In response to criticism from Douglas Bruce and other citizen activists, legislative leadership in January 1997 declared new procedures for Use of Safety Clause. They publicly trumpeted their statesmanship: the safety clause no longer will appear automatically.

Well, maybe the “safety” clause is not automatic, but it’s still used very, very frequently, for bill that have nothing to do with emergencies of the sort that should prevent the public from being able to vote on whether to retain the law.

Indeed, Coloradans would be alarmed to learn that the legislature thinks there were 426 statewide emergencies just in the year 2000. Some of the safety-threatening-emergencies dealt with by the legislature since the 1997 promise to stop abusing the safety clause include: the ratio of electrical journeymen to apprentices, travel expenses for juries, regulation of notaries, pet care, prohibition of cruising, art in juvenile facilities, recouping license plate mailing costs, oil and gas commission personnel, and male mammography.
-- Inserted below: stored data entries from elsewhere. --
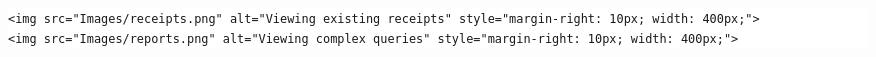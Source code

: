     <img src="Images/receipts.png" alt="Viewing existing receipts" style="margin-right: 10px; width: 400px;">
    <img src="Images/reports.png" alt="Viewing complex queries" style="margin-right: 10px; width: 400px;">
</div>
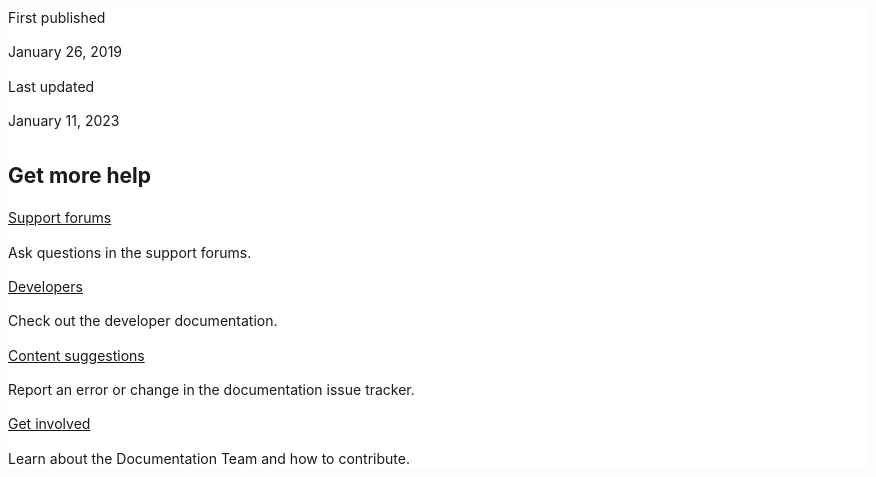 First published

January 26, 2019

Last updated

January 11, 2023

## Get more help

[Support forums](https://wordpress.org/support/forums/)

Ask questions in the support forums.

[Developers](https://developer.wordpress.org/)

Check out the developer documentation.

[Content suggestions](https://github.com/WordPress/Documentation-Issue-Tracker/issues)

Report an error or change in the documentation issue tracker.

[Get involved](https://make.wordpress.org/docs/)

Learn about the Documentation Team and how to contribute.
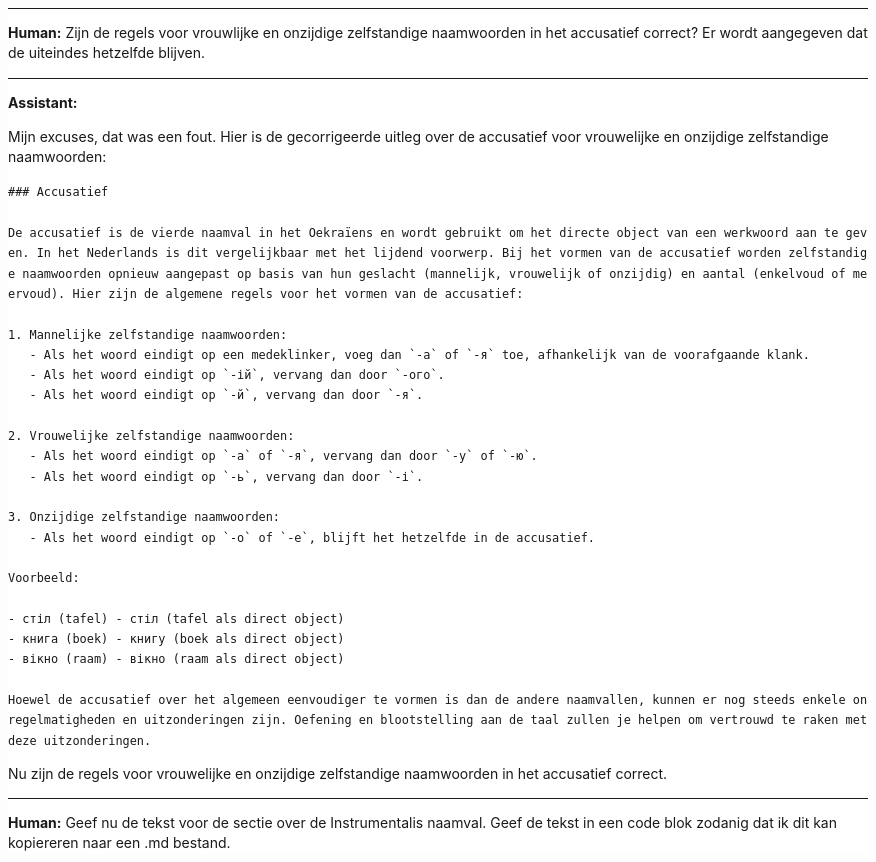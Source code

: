 
***

**Human:**
Zijn de regels voor vrouwlijke en onzijdige zelfstandige naamwoorden in het accusatief correct? Er wordt aangegeven dat de uiteindes hetzelfde blijven. 

***

**Assistant:**

Mijn excuses, dat was een fout. Hier is de gecorrigeerde uitleg over de accusatief voor vrouwelijke en onzijdige zelfstandige naamwoorden:

```
### Accusatief

De accusatief is de vierde naamval in het Oekraïens en wordt gebruikt om het directe object van een werkwoord aan te geven. In het Nederlands is dit vergelijkbaar met het lijdend voorwerp. Bij het vormen van de accusatief worden zelfstandige naamwoorden opnieuw aangepast op basis van hun geslacht (mannelijk, vrouwelijk of onzijdig) en aantal (enkelvoud of meervoud). Hier zijn de algemene regels voor het vormen van de accusatief:

1. Mannelijke zelfstandige naamwoorden:
   - Als het woord eindigt op een medeklinker, voeg dan `-а` of `-я` toe, afhankelijk van de voorafgaande klank.
   - Als het woord eindigt op `-ій`, vervang dan door `-ого`.
   - Als het woord eindigt op `-й`, vervang dan door `-я`.

2. Vrouwelijke zelfstandige naamwoorden:
   - Als het woord eindigt op `-а` of `-я`, vervang dan door `-у` of `-ю`.
   - Als het woord eindigt op `-ь`, vervang dan door `-і`.

3. Onzijdige zelfstandige naamwoorden:
   - Als het woord eindigt op `-о` of `-е`, blijft het hetzelfde in de accusatief.

Voorbeeld:

- стіл (tafel) - стіл (tafel als direct object)
- книга (boek) - книгу (boek als direct object)
- вікно (raam) - вікно (raam als direct object)

Hoewel de accusatief over het algemeen eenvoudiger te vormen is dan de andere naamvallen, kunnen er nog steeds enkele onregelmatigheden en uitzonderingen zijn. Oefening en blootstelling aan de taal zullen je helpen om vertrouwd te raken met deze uitzonderingen.

```

Nu zijn de regels voor vrouwelijke en onzijdige zelfstandige naamwoorden in het accusatief correct.


***

**Human:**
Geef nu de tekst voor de sectie over de Instrumentalis naamval.  Geef de tekst in een code blok zodanig dat ik dit kan kopiereren naar een .md bestand.
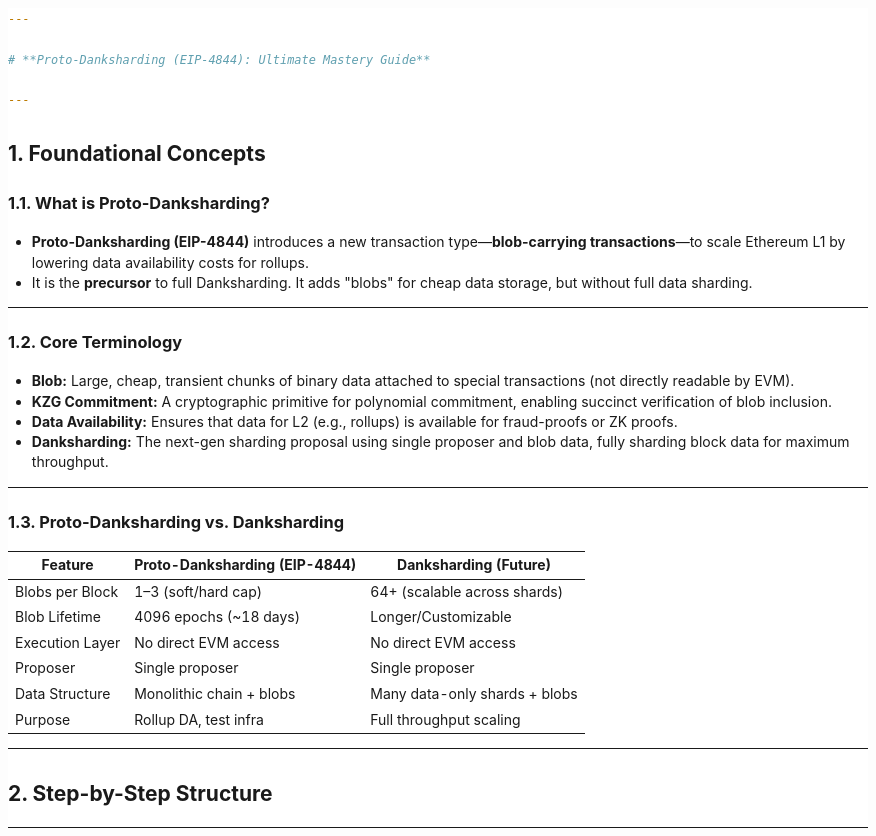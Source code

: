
 ```yaml
---

# **Proto-Danksharding (EIP-4844): Ultimate Mastery Guide**

---
```


## **1. Foundational Concepts**

### **1.1. What is Proto-Danksharding?**
- **Proto-Danksharding (EIP-4844)** introduces a new transaction type—**blob-carrying transactions**—to scale Ethereum L1 by lowering data availability costs for rollups.
- It is the **precursor** to full Danksharding. It adds "blobs" for cheap data storage, but without full data sharding.

---

### **1.2. Core Terminology**
- **Blob:** Large, cheap, transient chunks of binary data attached to special transactions (not directly readable by EVM).
- **KZG Commitment:** A cryptographic primitive for polynomial commitment, enabling succinct verification of blob inclusion.
- **Data Availability:** Ensures that data for L2 (e.g., rollups) is available for fraud-proofs or ZK proofs.
- **Danksharding:** The next-gen sharding proposal using single proposer and blob data, fully sharding block data for maximum throughput.

---

### **1.3. Proto-Danksharding vs. Danksharding**

| Feature            | Proto-Danksharding (EIP-4844) | Danksharding (Future)         |
|--------------------|-------------------------------|-------------------------------|
| Blobs per Block    | 1–3 (soft/hard cap)           | 64+ (scalable across shards)  |
| Blob Lifetime      | 4096 epochs (~18 days)        | Longer/Customizable           |
| Execution Layer    | No direct EVM access          | No direct EVM access          |
| Proposer           | Single proposer               | Single proposer               |
| Data Structure     | Monolithic chain + blobs      | Many data-only shards + blobs |
| Purpose            | Rollup DA, test infra         | Full throughput scaling        |

---

## **2. Step-by-Step Structure**

---
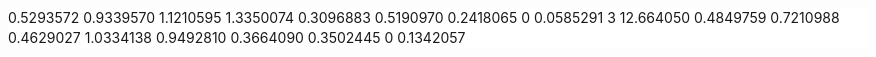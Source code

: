 </td>
<td style="text-align:right;">
0.5293572
</td>
<td style="text-align:right;">
0.9339570
</td>
<td style="text-align:right;">
1.1210595
</td>
<td style="text-align:right;">
1.3350074
</td>
<td style="text-align:right;">
0.3096883
</td>
<td style="text-align:right;">
0.5190970
</td>
<td style="text-align:right;">
0.2418065
</td>
<td style="text-align:right;">
0
</td>
<td style="text-align:right;">
0.0585291
</td>
</tr>
<tr>
<td style="text-align:right;">
3
</td>
<td style="text-align:right;">
12.664050
</td>
<td style="text-align:right;">
0.4849759
</td>
<td style="text-align:right;">
0.7210988
</td>
<td style="text-align:right;">
0.4629027
</td>
<td style="text-align:right;">
1.0334138
</td>
<td style="text-align:right;">
0.9492810
</td>
<td style="text-align:right;">
0.3664090
</td>
<td style="text-align:right;">
0.3502445
</td>
<td style="text-align:right;">
0
</td>
<td style="text-align:right;">
0.1342057
</td>
</tr>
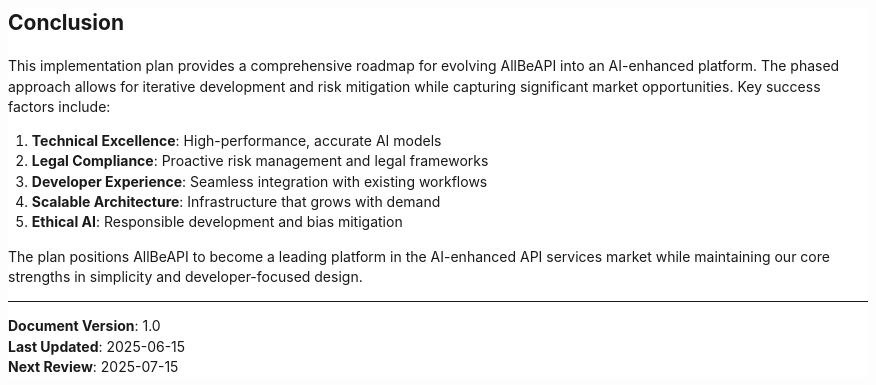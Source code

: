 ## Conclusion

This implementation plan provides a comprehensive roadmap for evolving AllBeAPI into an AI-enhanced platform. The phased approach allows for iterative development and risk mitigation while capturing significant market opportunities. Key success factors include:

1. **Technical Excellence**: High-performance, accurate AI models
2. **Legal Compliance**: Proactive risk management and legal frameworks
3. **Developer Experience**: Seamless integration with existing workflows
4. **Scalable Architecture**: Infrastructure that grows with demand
5. **Ethical AI**: Responsible development and bias mitigation

The plan positions AllBeAPI to become a leading platform in the AI-enhanced API services market while maintaining our core strengths in simplicity and developer-focused design.

---

**Document Version**: 1.0  
**Last Updated**: 2025-06-15  
**Next Review**: 2025-07-15
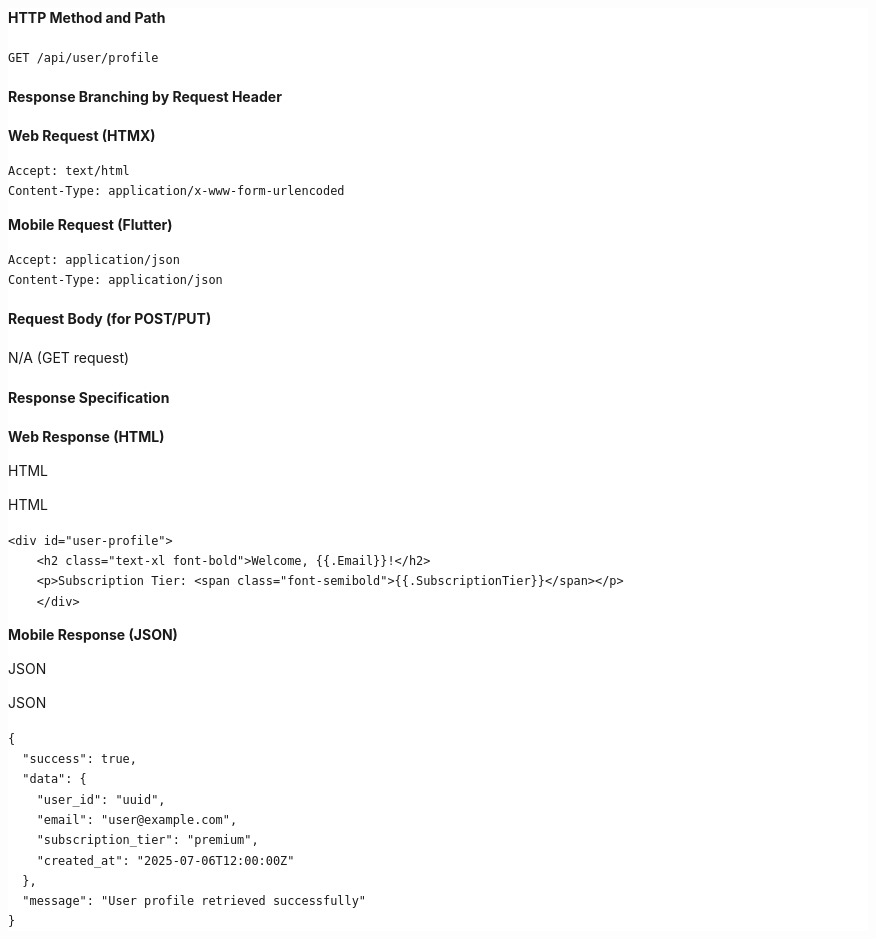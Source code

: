 #### HTTP Method and Path

```
GET /api/user/profile
```

#### Response Branching by Request Header

**Web Request (HTMX)**

```
Accept: text/html
Content-Type: application/x-www-form-urlencoded
```

**Mobile Request (Flutter)**

```
Accept: application/json
Content-Type: application/json
```

#### Request Body (for POST/PUT)

N/A (GET request)

#### Response Specification

**Web Response (HTML)**

HTML

HTML

```
<div id="user-profile">
    <h2 class="text-xl font-bold">Welcome, {{.Email}}!</h2>
    <p>Subscription Tier: <span class="font-semibold">{{.SubscriptionTier}}</span></p>
    </div>
```

**Mobile Response (JSON)**

JSON

JSON

```
{
  "success": true,
  "data": {
    "user_id": "uuid",
    "email": "user@example.com",
    "subscription_tier": "premium",
    "created_at": "2025-07-06T12:00:00Z"
  },
  "message": "User profile retrieved successfully"
}
```
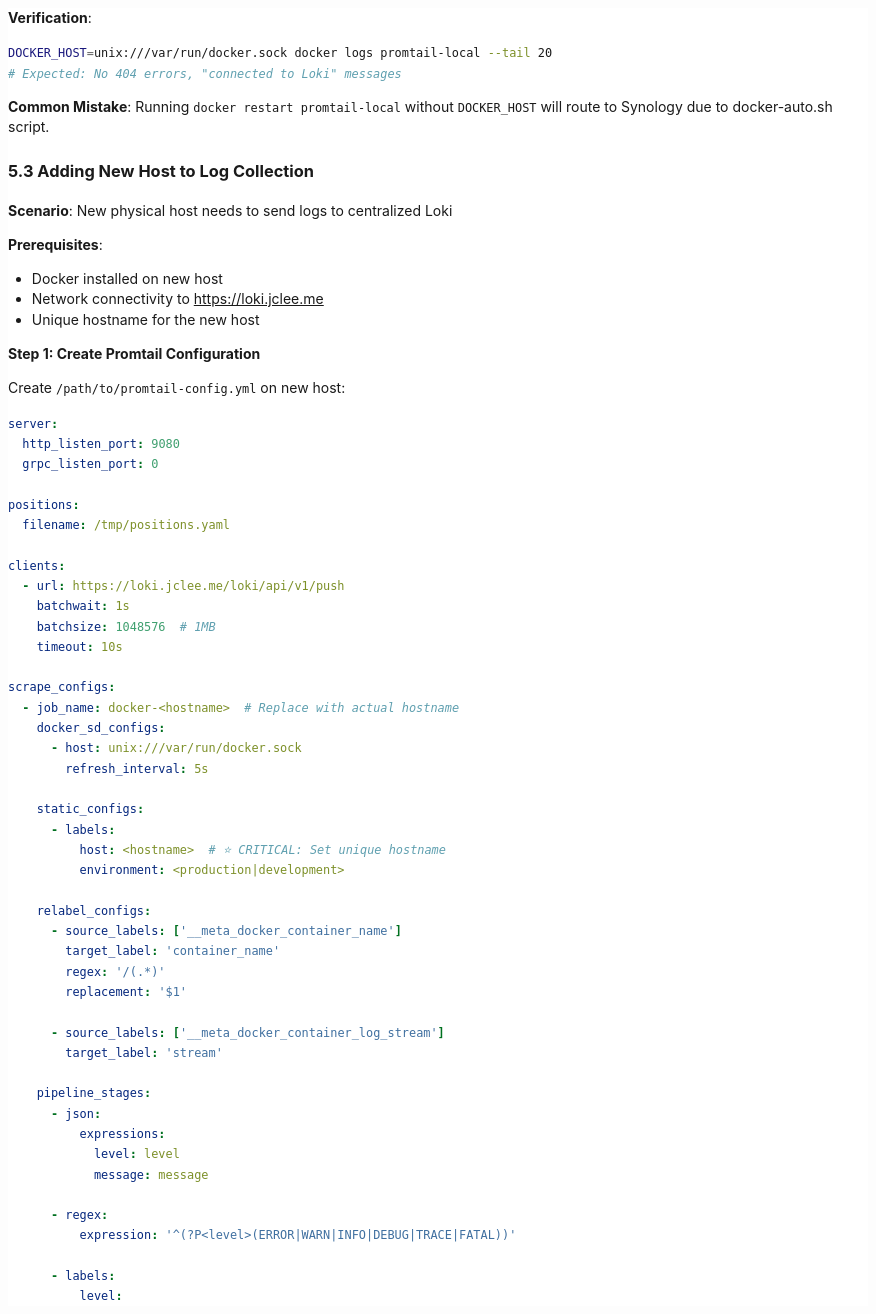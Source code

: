 **Verification**:
```bash
DOCKER_HOST=unix:///var/run/docker.sock docker logs promtail-local --tail 20
# Expected: No 404 errors, "connected to Loki" messages
```

**Common Mistake**: Running `docker restart promtail-local` without `DOCKER_HOST` will route to Synology due to docker-auto.sh script.

### 5.3 Adding New Host to Log Collection

**Scenario**: New physical host needs to send logs to centralized Loki

**Prerequisites**:
- Docker installed on new host
- Network connectivity to https://loki.jclee.me
- Unique hostname for the new host

**Step 1: Create Promtail Configuration**

Create `/path/to/promtail-config.yml` on new host:

```yaml
server:
  http_listen_port: 9080
  grpc_listen_port: 0

positions:
  filename: /tmp/positions.yaml

clients:
  - url: https://loki.jclee.me/loki/api/v1/push
    batchwait: 1s
    batchsize: 1048576  # 1MB
    timeout: 10s

scrape_configs:
  - job_name: docker-<hostname>  # Replace with actual hostname
    docker_sd_configs:
      - host: unix:///var/run/docker.sock
        refresh_interval: 5s

    static_configs:
      - labels:
          host: <hostname>  # ⭐ CRITICAL: Set unique hostname
          environment: <production|development>

    relabel_configs:
      - source_labels: ['__meta_docker_container_name']
        target_label: 'container_name'
        regex: '/(.*)'
        replacement: '$1'

      - source_labels: ['__meta_docker_container_log_stream']
        target_label: 'stream'

    pipeline_stages:
      - json:
          expressions:
            level: level
            message: message

      - regex:
          expression: '^(?P<level>(ERROR|WARN|INFO|DEBUG|TRACE|FATAL))'

      - labels:
          level:
```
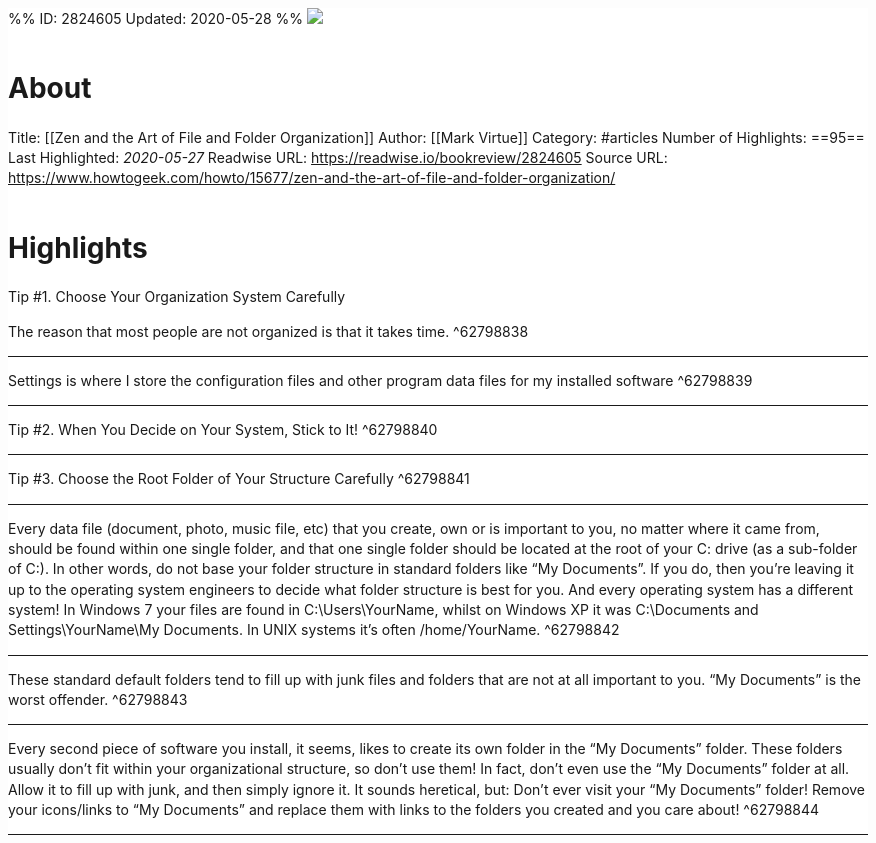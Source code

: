 %%
ID: 2824605
Updated: 2020-05-28
%%
![](https://readwise-assets.s3.amazonaws.com/static/images/article0.00998d930354.png)

# About
Title: [[Zen and the Art of File and Folder Organization]]
Author: [[Mark Virtue]]
Category: #articles
Number of Highlights: ==95==
Last Highlighted: *2020-05-27*
Readwise URL: https://readwise.io/bookreview/2824605
Source URL: https://www.howtogeek.com/howto/15677/zen-and-the-art-of-file-and-folder-organization/


# Highlights 
Tip #1. Choose Your Organization System Carefully

The reason that most people are not organized is that it takes time.  ^62798838

---

Settings is where I store the configuration files and other program data files for my installed software  ^62798839

---

Tip #2. When You Decide on Your System, Stick to It!  ^62798840

---

Tip #3. Choose the Root Folder of Your Structure Carefully  ^62798841

---

Every data file (document, photo, music file, etc) that you create, own or is important to you, no matter where it came from, should be found within one single folder, and that one single folder should be located at the root of your C: drive (as a sub-folder of C:\). In other words, do not base your folder structure in standard folders like “My Documents”. If you do, then you’re leaving it up to the operating system engineers to decide what folder structure is best for you. And every operating system has a different system! In Windows 7 your files are found in C:\Users\YourName, whilst on Windows XP it was C:\Documents and Settings\YourName\My Documents. In UNIX systems it’s often /home/YourName.  ^62798842

---

These standard default folders tend to fill up with junk files and folders that are not at all important to you. “My Documents” is the worst offender.  ^62798843

---

Every second piece of software you install, it seems, likes to create its own folder in the “My Documents” folder. These folders usually don’t fit within your organizational structure, so don’t use them! In fact, don’t even use the “My Documents” folder at all. Allow it to fill up with junk, and then simply ignore it. It sounds heretical, but: Don’t ever visit your “My Documents” folder! Remove your icons/links to “My Documents” and replace them with links to the folders you created and you care about!  ^62798844

---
It’s true that abuse of the safety clause has declined. The clause was once universal, and now appears in about 59% of bill. Abuse of the safety clause tends to be higher in the year after an election, and declines by about ten points in election years. The State Senate misuses the safety clause more frequently than does the House.

Although more and more legislators are informed about this abuse and refuse to use the safety clause on their own bills, there is a complicity factor. The abuse is so rampant, that honest legislators must not object to the safety clause abuse by their peers. Otherwise, the conscientious legislators would be ostracized as extremists.

There is new leadership in both the Senate and the House this year, so perhaps the new leaders can implement some constructive changes.  Reforms might include: prohibition of safety clause use, except in genuine emergencies; separate roll call vote to attach a safety clause to a bill; requiring a statement of the exact supposed emergency and its injurious consequences; requiring supermajority approval to add a safety clause.

These reforms would make it much harder for legislators to prevent people from voting on whether to retain new laws. For the legislature ever to override the “reserved power of the people is a serious matter. Continued misuse would merit removal of this authority entrusted to legislators. Many legislators take their oath seriously. Let’s hope the changes of the 2000 election bring more responsible behavior.